Exercise objective: Among the entries that follow, find the lines containing the string "Flappy" and copy them.
START Records supplied
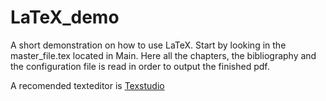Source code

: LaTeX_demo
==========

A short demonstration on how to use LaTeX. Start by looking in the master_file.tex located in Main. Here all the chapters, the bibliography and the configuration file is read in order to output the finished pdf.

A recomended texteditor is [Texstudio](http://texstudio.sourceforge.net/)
END Records supplied
START Records supplied
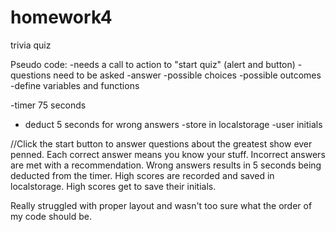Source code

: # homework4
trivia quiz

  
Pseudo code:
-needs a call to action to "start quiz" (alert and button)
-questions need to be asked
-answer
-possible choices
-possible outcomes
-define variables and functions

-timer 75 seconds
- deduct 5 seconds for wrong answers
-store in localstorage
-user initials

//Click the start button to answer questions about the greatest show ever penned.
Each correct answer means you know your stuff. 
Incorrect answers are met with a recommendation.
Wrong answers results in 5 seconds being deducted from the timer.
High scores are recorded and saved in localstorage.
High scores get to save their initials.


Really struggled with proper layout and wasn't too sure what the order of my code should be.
END Records supplied
START Records supplied
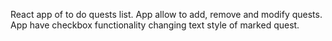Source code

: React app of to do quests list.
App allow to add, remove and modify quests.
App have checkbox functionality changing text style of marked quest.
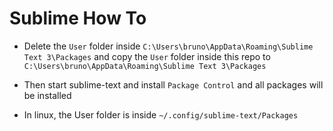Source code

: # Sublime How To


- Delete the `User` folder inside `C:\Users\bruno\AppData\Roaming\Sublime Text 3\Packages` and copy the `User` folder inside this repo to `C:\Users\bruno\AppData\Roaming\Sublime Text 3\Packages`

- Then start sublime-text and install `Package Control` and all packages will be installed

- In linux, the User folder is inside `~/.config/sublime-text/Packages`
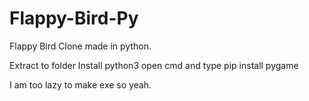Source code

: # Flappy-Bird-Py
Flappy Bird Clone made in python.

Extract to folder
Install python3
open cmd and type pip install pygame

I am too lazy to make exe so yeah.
END Records supplied
Written response:
: # Flappy-Bird-Py
Flappy Bird Clone made in python.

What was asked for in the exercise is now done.